▶ What to do
Below are records to retype exactly, except for the pictures.

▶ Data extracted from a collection
★ ★ ★

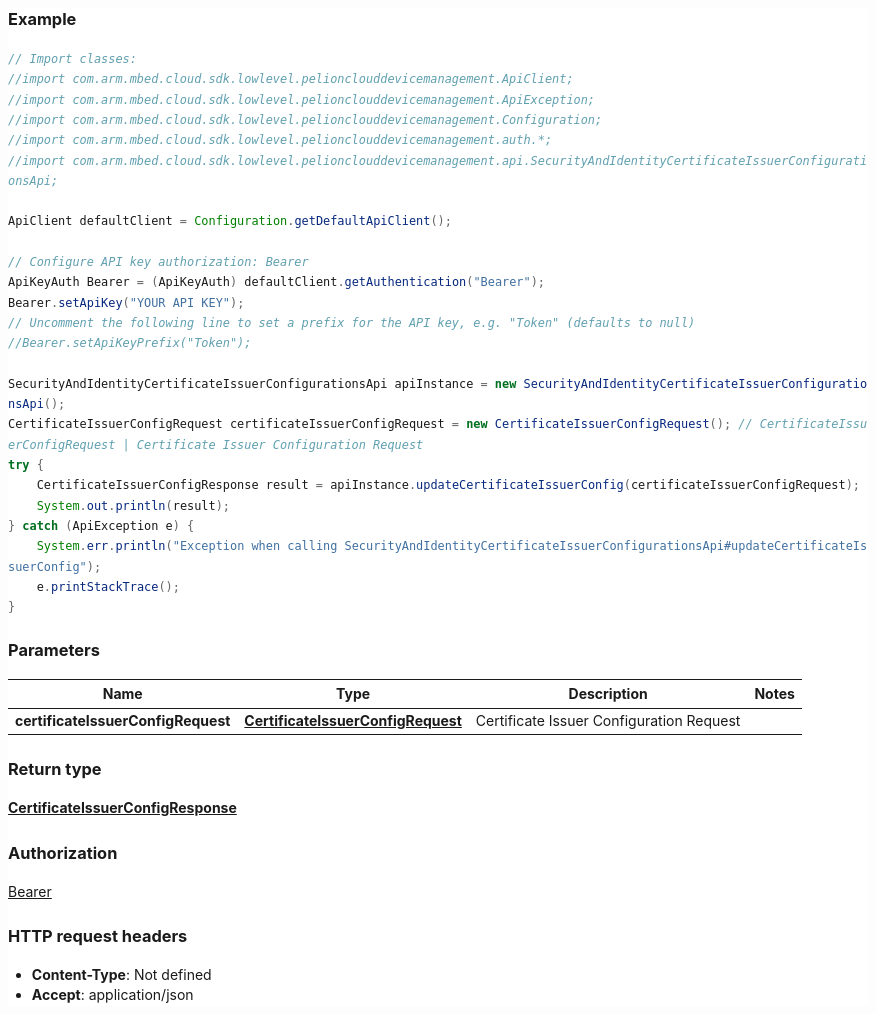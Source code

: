 ### Example
```java
// Import classes:
//import com.arm.mbed.cloud.sdk.lowlevel.pelionclouddevicemanagement.ApiClient;
//import com.arm.mbed.cloud.sdk.lowlevel.pelionclouddevicemanagement.ApiException;
//import com.arm.mbed.cloud.sdk.lowlevel.pelionclouddevicemanagement.Configuration;
//import com.arm.mbed.cloud.sdk.lowlevel.pelionclouddevicemanagement.auth.*;
//import com.arm.mbed.cloud.sdk.lowlevel.pelionclouddevicemanagement.api.SecurityAndIdentityCertificateIssuerConfigurationsApi;

ApiClient defaultClient = Configuration.getDefaultApiClient();

// Configure API key authorization: Bearer
ApiKeyAuth Bearer = (ApiKeyAuth) defaultClient.getAuthentication("Bearer");
Bearer.setApiKey("YOUR API KEY");
// Uncomment the following line to set a prefix for the API key, e.g. "Token" (defaults to null)
//Bearer.setApiKeyPrefix("Token");

SecurityAndIdentityCertificateIssuerConfigurationsApi apiInstance = new SecurityAndIdentityCertificateIssuerConfigurationsApi();
CertificateIssuerConfigRequest certificateIssuerConfigRequest = new CertificateIssuerConfigRequest(); // CertificateIssuerConfigRequest | Certificate Issuer Configuration Request
try {
    CertificateIssuerConfigResponse result = apiInstance.updateCertificateIssuerConfig(certificateIssuerConfigRequest);
    System.out.println(result);
} catch (ApiException e) {
    System.err.println("Exception when calling SecurityAndIdentityCertificateIssuerConfigurationsApi#updateCertificateIssuerConfig");
    e.printStackTrace();
}
```

### Parameters

Name | Type | Description  | Notes
------------- | ------------- | ------------- | -------------
 **certificateIssuerConfigRequest** | [**CertificateIssuerConfigRequest**](CertificateIssuerConfigRequest.md)| Certificate Issuer Configuration Request |

### Return type

[**CertificateIssuerConfigResponse**](CertificateIssuerConfigResponse.md)

### Authorization

[Bearer](../README.md#Bearer)

### HTTP request headers

 - **Content-Type**: Not defined
 - **Accept**: application/json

★ ★ ★

▶ Finished exercise
Source code

: ### Example
```java
// Import classes:
//import com.arm.mbed.cloud.sdk.lowlevel.pelionclouddevicemanagement.ApiClient;
//import com.arm.mbed.cloud.sdk.lowlevel.pelionclouddevicemanagement.ApiException;
//import com.arm.mbed.cloud.sdk.lowlevel.pelionclouddevicemanagement.Configuration;
//import com.arm.mbed.cloud.sdk.lowlevel.pelionclouddevicemanagement.auth.*;
//import com.arm.mbed.cloud.sdk.lowlevel.pelionclouddevicemanagement.api.SecurityAndIdentityCertificateIssuerConfigurationsApi;

ApiClient defaultClient = Configuration.getDefaultApiClient();

// Configure API key authorization: Bearer
ApiKeyAuth Bearer = (ApiKeyAuth) defaultClient.getAuthentication("Bearer");
Bearer.setApiKey("YOUR API KEY");
// Uncomment the following line to set a prefix for the API key, e.g. "Token" (defaults to null)
//Bearer.setApiKeyPrefix("Token");

SecurityAndIdentityCertificateIssuerConfigurationsApi apiInstance = new SecurityAndIdentityCertificateIssuerConfigurationsApi();
CertificateIssuerConfigRequest certificateIssuerConfigRequest = new CertificateIssuerConfigRequest(); // CertificateIssuerConfigRequest | Certificate Issuer Configuration Request
try {
    CertificateIssuerConfigResponse result = apiInstance.updateCertificateIssuerConfig(certificateIssuerConfigRequest);
    System.out.println(result);
} catch (ApiException e) {
    System.err.println("Exception when calling SecurityAndIdentityCertificateIssuerConfigurationsApi#updateCertificateIssuerConfig");
    e.printStackTrace();
}
```

### Parameters

Name | Type | Description  | Notes
------------- | ------------- | ------------- | -------------
 **certificateIssuerConfigRequest** | [**CertificateIssuerConfigRequest**](CertificateIssuerConfigRequest.md)| Certificate Issuer Configuration Request |

### Return type

[**CertificateIssuerConfigResponse**](CertificateIssuerConfigResponse.md)

### Authorization

[Bearer](../README.md#Bearer)

### HTTP request headers

 - **Content-Type**: Not defined
 - **Accept**: application/json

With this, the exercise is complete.